YOUR TASK: Set down, exactly as written, the lines from the line holding "Remember that our" to the end of the data, inclusive, skipping any pictures.

Excerpts from a dataset:
========

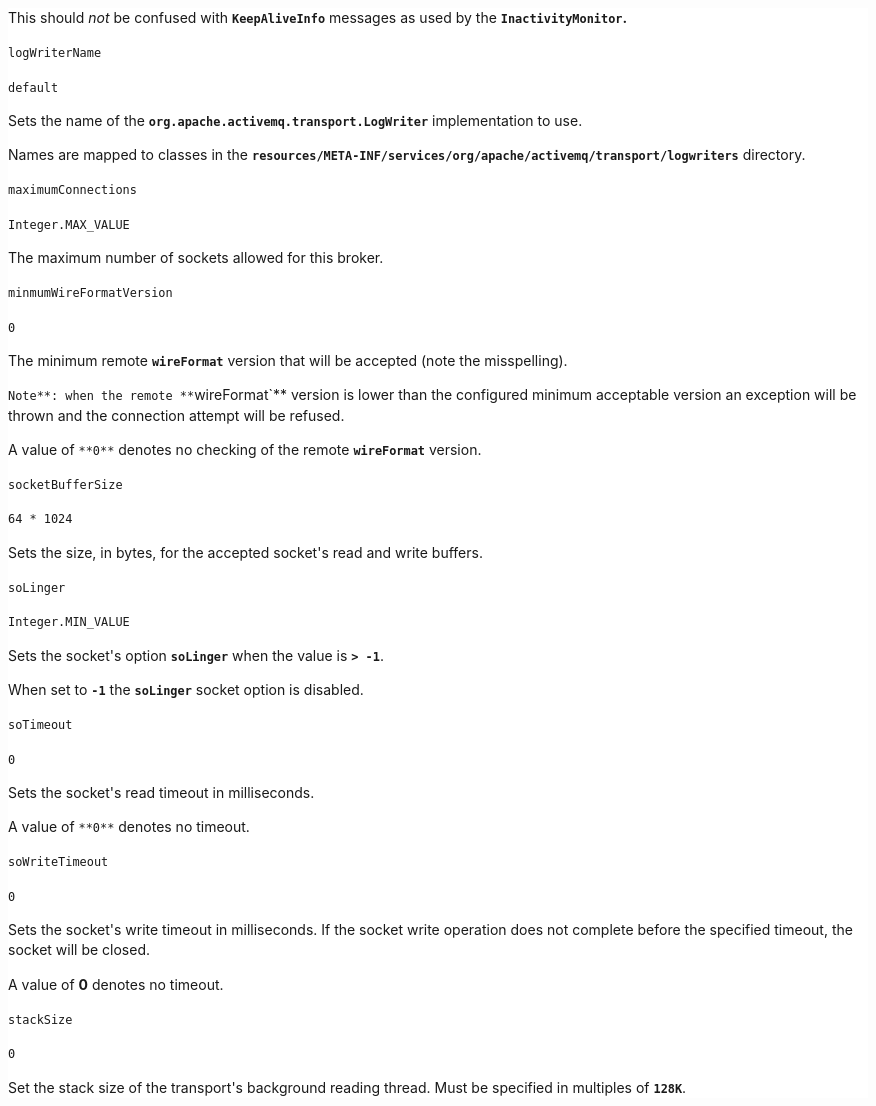 This should _not_ be confused with **`KeepAliveInfo`** messages as used by the **`InactivityMonitor`.**

`logWriterName`

`default`

Sets the name of the **`org.apache.activemq.transport.LogWriter`** implementation to use.

Names are mapped to classes in the **`resources/META-INF/services/org/apache/activemq/transport/logwriters`** directory.

`maximumConnections`

`Integer.MAX_VALUE`

The maximum number of sockets allowed for this broker.

`minmumWireFormatVersion`

`0`

The minimum remote **`wireFormat`** version that will be accepted (note the misspelling).

`Note**: when the remote **`wireFormat`** version is lower than the configured minimum acceptable version an exception will be thrown and the connection attempt will be refused.

A value of `**0**` denotes no checking of the remote **`wireFormat`** version.

`socketBufferSize`

`64 * 1024`

Sets the size, in bytes, for the accepted socket's read and write buffers.

`soLinger`

`Integer.MIN_VALUE`

Sets the socket's option **`soLinger`** when the value is **`> -1`**.

When set to **`-1`** the **`soLinger`** socket option is disabled.

`soTimeout`

`0`

Sets the socket's read timeout in milliseconds.

A value of `**0**` denotes no timeout.

`soWriteTimeout`

`0`

Sets the socket's write timeout in milliseconds. If the socket write operation does not complete before the specified timeout, the socket will be closed.

A value of **0** denotes no timeout.

`stackSize`

`0`

Set the stack size of the transport's background reading thread. Must be specified in multiples of **`128K`**.
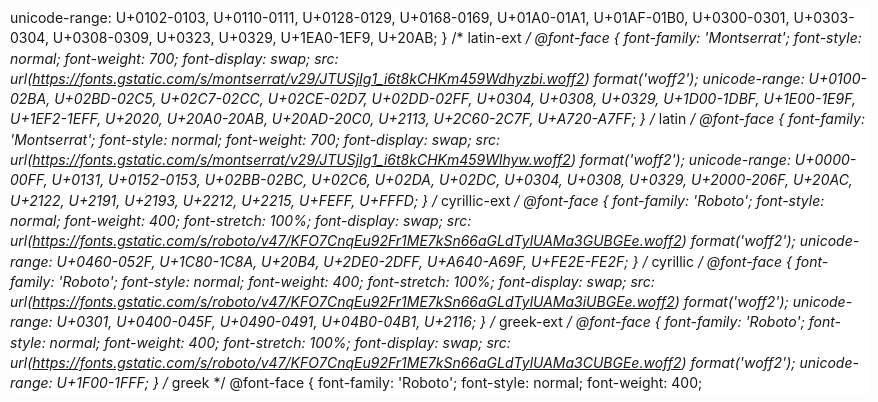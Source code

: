  unicode-range: U+0102-0103, U+0110-0111, U+0128-0129, U+0168-0169, U+01A0-01A1, U+01AF-01B0, U+0300-0301, U+0303-0304, U+0308-0309, U+0323, U+0329, U+1EA0-1EF9, U+20AB;
}
/* latin-ext */
@font-face {
  font-family: 'Montserrat';
  font-style: normal;
  font-weight: 700;
  font-display: swap;
  src: url(https://fonts.gstatic.com/s/montserrat/v29/JTUSjIg1_i6t8kCHKm459Wdhyzbi.woff2) format('woff2');
  unicode-range: U+0100-02BA, U+02BD-02C5, U+02C7-02CC, U+02CE-02D7, U+02DD-02FF, U+0304, U+0308, U+0329, U+1D00-1DBF, U+1E00-1E9F, U+1EF2-1EFF, U+2020, U+20A0-20AB, U+20AD-20C0, U+2113, U+2C60-2C7F, U+A720-A7FF;
}
/* latin */
@font-face {
  font-family: 'Montserrat';
  font-style: normal;
  font-weight: 700;
  font-display: swap;
  src: url(https://fonts.gstatic.com/s/montserrat/v29/JTUSjIg1_i6t8kCHKm459Wlhyw.woff2) format('woff2');
  unicode-range: U+0000-00FF, U+0131, U+0152-0153, U+02BB-02BC, U+02C6, U+02DA, U+02DC, U+0304, U+0308, U+0329, U+2000-206F, U+20AC, U+2122, U+2191, U+2193, U+2212, U+2215, U+FEFF, U+FFFD;
}
/* cyrillic-ext */
@font-face {
  font-family: 'Roboto';
  font-style: normal;
  font-weight: 400;
  font-stretch: 100%;
  font-display: swap;
  src: url(https://fonts.gstatic.com/s/roboto/v47/KFO7CnqEu92Fr1ME7kSn66aGLdTylUAMa3GUBGEe.woff2) format('woff2');
  unicode-range: U+0460-052F, U+1C80-1C8A, U+20B4, U+2DE0-2DFF, U+A640-A69F, U+FE2E-FE2F;
}
/* cyrillic */
@font-face {
  font-family: 'Roboto';
  font-style: normal;
  font-weight: 400;
  font-stretch: 100%;
  font-display: swap;
  src: url(https://fonts.gstatic.com/s/roboto/v47/KFO7CnqEu92Fr1ME7kSn66aGLdTylUAMa3iUBGEe.woff2) format('woff2');
  unicode-range: U+0301, U+0400-045F, U+0490-0491, U+04B0-04B1, U+2116;
}
/* greek-ext */
@font-face {
  font-family: 'Roboto';
  font-style: normal;
  font-weight: 400;
  font-stretch: 100%;
  font-display: swap;
  src: url(https://fonts.gstatic.com/s/roboto/v47/KFO7CnqEu92Fr1ME7kSn66aGLdTylUAMa3CUBGEe.woff2) format('woff2');
  unicode-range: U+1F00-1FFF;
}
/* greek */
@font-face {
  font-family: 'Roboto';
  font-style: normal;
  font-weight: 400;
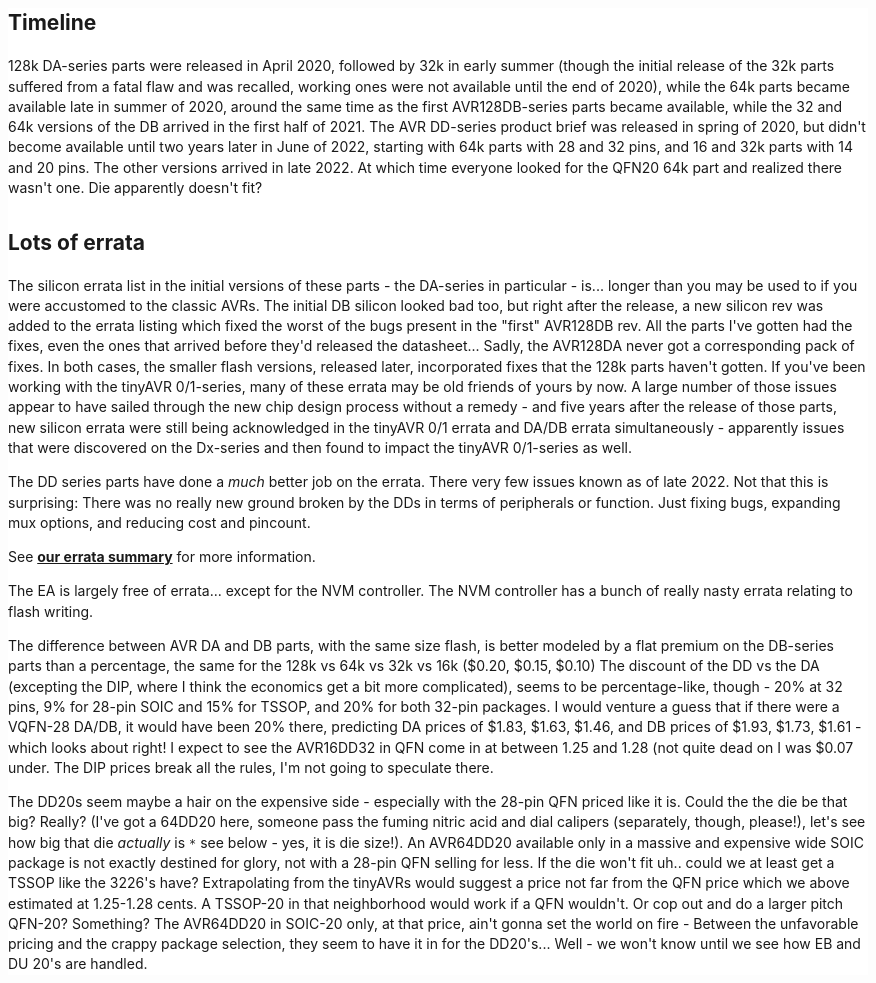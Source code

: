 ## Timeline
128k DA-series parts were released in April 2020, followed by 32k in early summer (though the initial release of the 32k parts suffered from a fatal flaw and was recalled, working ones were not available until the end of 2020), while the 64k parts became available late in summer of 2020, around the same time as the first AVR128DB-series parts became available, while the 32 and 64k versions of the DB arrived in the first half of 2021. The AVR DD-series product brief was released in spring of 2020, but didn't become available until two years later in June of 2022, starting with 64k parts with 28 and 32 pins, and 16 and 32k parts with 14 and 20 pins. The other versions arrived in late 2022. At which time everyone looked for the QFN20 64k part and realized there wasn't one. Die apparently doesn't fit?

## Lots of errata
The silicon errata list in the initial versions of these parts - the DA-series in particular - is... longer than you may be used to if you were accustomed to the classic AVRs. The initial DB silicon looked bad too, but right after the release, a new silicon rev was added to the errata listing which fixed the worst of the bugs present in the "first" AVR128DB rev. All the parts I've gotten had the fixes, even the ones that arrived before they'd released the datasheet... Sadly, the AVR128DA never got a corresponding pack of fixes. In both cases, the smaller flash versions, released later, incorporated fixes that the 128k parts haven't gotten. If you've been working with the tinyAVR 0/1-series, many of these errata may be old friends of yours by now. A large number of those issues appear to have sailed through the new chip design process without a remedy - and five years after the release of those parts, new silicon errata were still being acknowledged in the tinyAVR 0/1 errata and DA/DB errata simultaneously - apparently issues that were discovered on the Dx-series and then found to impact the tinyAVR 0/1-series as well.

The DD series parts have done a *much* better job on the errata. There very few issues known as of late 2022. Not that this is surprising: There was no really new ground broken by the DDs in terms of peripherals or function. Just fixing bugs, expanding mux options, and reducing cost and pincount.

See [**our errata summary**](https://github.com/SpenceKonde/DxCore/blob/master/megaavr/extras/Errata.md) for more information.

The EA is largely free of errata... except for the NVM controller. The NVM controller has a bunch of really nasty errata relating to flash writing.

The difference between AVR DA and DB parts, with the same size flash, is better modeled by a flat premium on the DB-series parts than a percentage, the same for the 128k vs 64k vs 32k vs 16k ($0.20, $0.15, $0.10) The discount of the DD vs the DA (excepting the DIP, where I think the economics get a bit more complicated), seems to be percentage-like, though - 20% at 32 pins, 9% for 28-pin SOIC and 15% for TSSOP, and 20% for both 32-pin packages. I would venture a guess that if there were a VQFN-28 DA/DB, it would have been 20% there, predicting DA prices of $1.83, $1.63, $1.46, and DB prices of $1.93, $1.73, $1.61 - which looks about right! I expect to see the AVR16DD32 in QFN come in at between 1.25 and 1.28 (not quite dead on I was $0.07 under. The DIP prices break all the rules, I'm not going to speculate there.

The DD20s seem maybe a hair on the expensive side - especially with the 28-pin QFN priced like it is. Could the the die be that big? Really? (I've got a 64DD20 here, someone pass the fuming nitric acid and dial calipers (separately, though, please!), let's see how big that die *actually* is `*` see below - yes, it is die size!). An AVR64DD20 available only in a massive and expensive wide SOIC package is not exactly destined for glory, not with a 28-pin QFN selling for less. If the die won't fit uh.. could we at least get a TSSOP like the 3226's have? Extrapolating from the tinyAVRs would suggest a price not far from the QFN price which we above estimated at 1.25-1.28 cents. A TSSOP-20 in that neighborhood would work if a QFN wouldn't. Or cop out and do a larger pitch QFN-20? Something? The AVR64DD20 in SOIC-20 only, at that price, ain't gonna set the world on fire - Between the unfavorable pricing and the crappy package selection, they seem to have it in for the DD20's... Well - we won't know until we see how EB and DU 20's are handled.
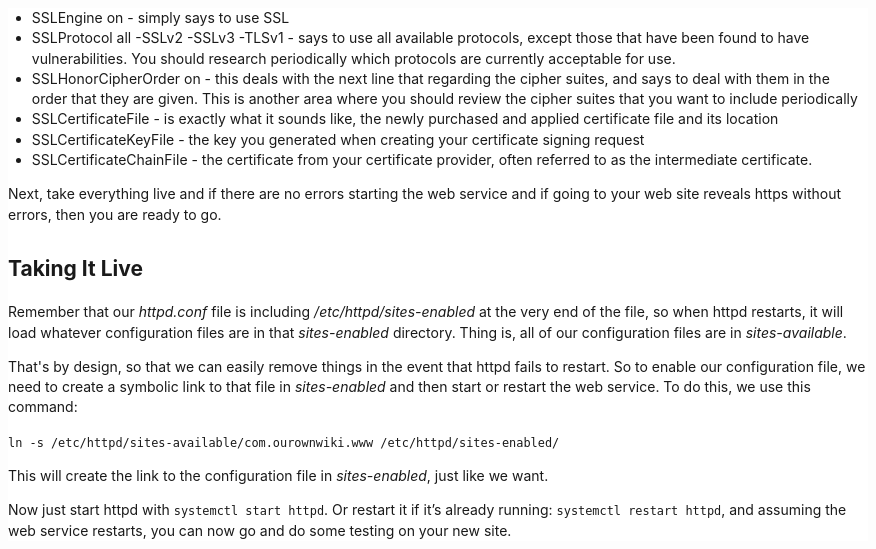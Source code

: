 * SSLEngine on - simply says to use SSL
* SSLProtocol all -SSLv2 -SSLv3 -TLSv1 - says to use all available protocols, except those that have been found to have vulnerabilities. You should research periodically which protocols are currently acceptable for use.
* SSLHonorCipherOrder on - this deals with the next line that regarding the cipher suites, and says to deal with them in the order that they are given. This is another area where you should review the cipher suites that you want to include periodically
* SSLCertificateFile - is exactly what it sounds like, the newly purchased and applied certificate file and its location
* SSLCertificateKeyFile - the key you generated when creating your certificate signing request
* SSLCertificateChainFile - the certificate from your certificate provider, often referred to as the intermediate certificate.

Next, take everything live and if there are no errors starting the web service and if going to your web site reveals https without errors, then you are ready to go.

## Taking It Live

Remember that our *httpd.conf* file is including */etc/httpd/sites-enabled* at the very end of the file, so when httpd restarts, it will load whatever configuration files are in that *sites-enabled* directory. Thing is, all of our configuration files are in *sites-available*. 

That's by design, so that we can easily remove things in the event that httpd fails to restart. So to enable our configuration file, we need to create a symbolic link to that file in *sites-enabled* and then start or restart the web service. To do this, we use this command:

`ln -s /etc/httpd/sites-available/com.ourownwiki.www /etc/httpd/sites-enabled/`

This will create the link to the configuration file in *sites-enabled*, just like we want.

Now just start httpd with `systemctl start httpd`. Or restart it if it’s already running: `systemctl restart httpd`, and assuming the web service restarts, you can now go and do some testing on your new site.
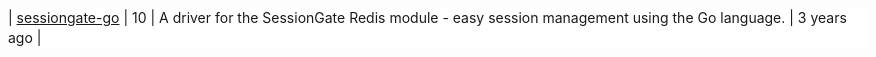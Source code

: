 | [sessiongate-go](https://github.com/f0rmiga/sessiongate-go) | 10 | A driver for the SessionGate Redis module - easy session management using the Go language. | 3 years ago |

========

WRITTEN RESPONSE:
Remember that our *httpd.conf* file is including */etc/httpd/sites-enabled* at the very end of the file, so when httpd restarts, it will load whatever configuration files are in that *sites-enabled* directory. Thing is, all of our configuration files are in *sites-available*. 

That's by design, so that we can easily remove things in the event that httpd fails to restart. So to enable our configuration file, we need to create a symbolic link to that file in *sites-enabled* and then start or restart the web service. To do this, we use this command:

`ln -s /etc/httpd/sites-available/com.ourownwiki.www /etc/httpd/sites-enabled/`

This will create the link to the configuration file in *sites-enabled*, just like we want.

Now just start httpd with `systemctl start httpd`. Or restart it if it’s already running: `systemctl restart httpd`, and assuming the web service restarts, you can now go and do some testing on your new site.
Source code

: | [sessiongate-go](https://github.com/f0rmiga/sessiongate-go) | 10 | A driver for the SessionGate Redis module - easy session management using the Go language. | 3 years ago |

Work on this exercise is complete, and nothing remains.